Please filter the entries for the word "Japan" and copy every line that has it.
══════
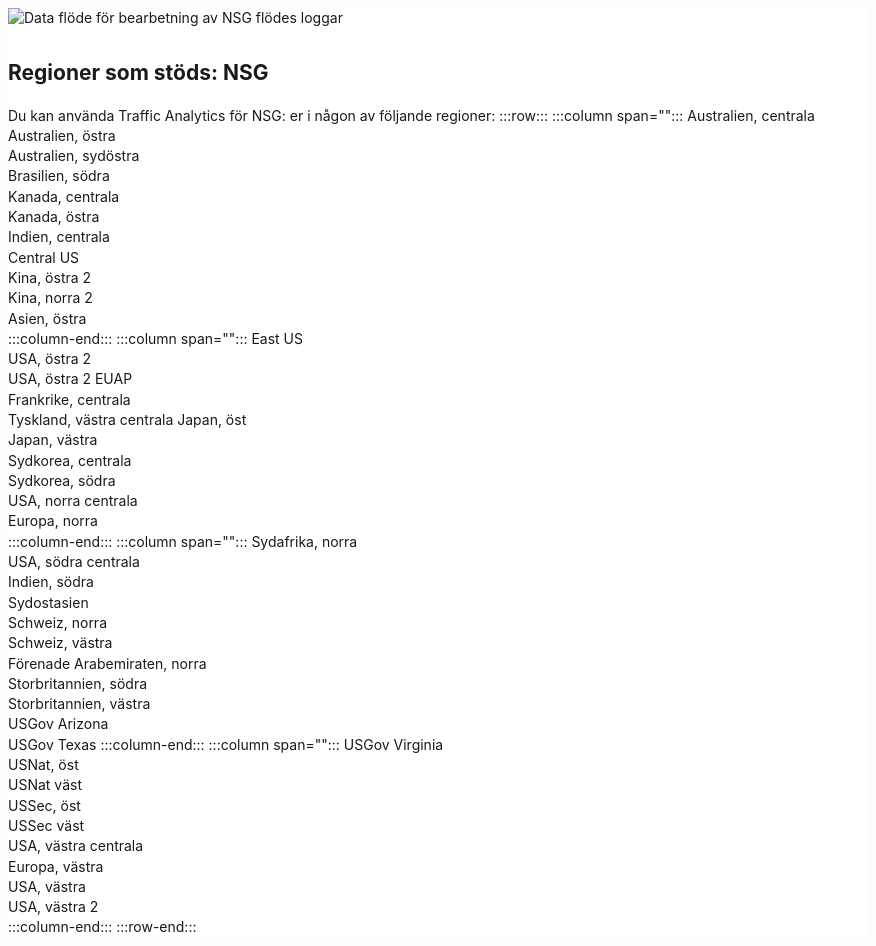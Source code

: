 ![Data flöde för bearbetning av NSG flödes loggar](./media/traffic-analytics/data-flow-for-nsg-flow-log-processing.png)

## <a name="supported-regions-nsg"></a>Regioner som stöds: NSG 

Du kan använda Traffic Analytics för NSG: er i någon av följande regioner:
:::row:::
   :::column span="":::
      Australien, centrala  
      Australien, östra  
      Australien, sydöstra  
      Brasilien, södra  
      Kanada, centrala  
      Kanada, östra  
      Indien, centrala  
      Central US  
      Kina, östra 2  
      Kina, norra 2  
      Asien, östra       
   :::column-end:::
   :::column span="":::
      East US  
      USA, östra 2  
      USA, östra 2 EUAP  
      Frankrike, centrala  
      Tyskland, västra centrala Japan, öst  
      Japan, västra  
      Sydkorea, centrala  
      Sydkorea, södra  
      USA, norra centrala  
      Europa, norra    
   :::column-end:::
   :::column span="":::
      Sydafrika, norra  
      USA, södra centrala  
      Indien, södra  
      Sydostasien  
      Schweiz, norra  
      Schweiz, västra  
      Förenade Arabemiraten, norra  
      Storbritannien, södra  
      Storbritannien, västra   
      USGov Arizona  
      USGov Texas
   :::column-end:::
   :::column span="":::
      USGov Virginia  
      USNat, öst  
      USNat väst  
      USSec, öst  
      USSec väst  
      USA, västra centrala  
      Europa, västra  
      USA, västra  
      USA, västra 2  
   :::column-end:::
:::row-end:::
══════
**Response**:
      Tyskland, västra centrala Japan, öst  
      Japan, västra  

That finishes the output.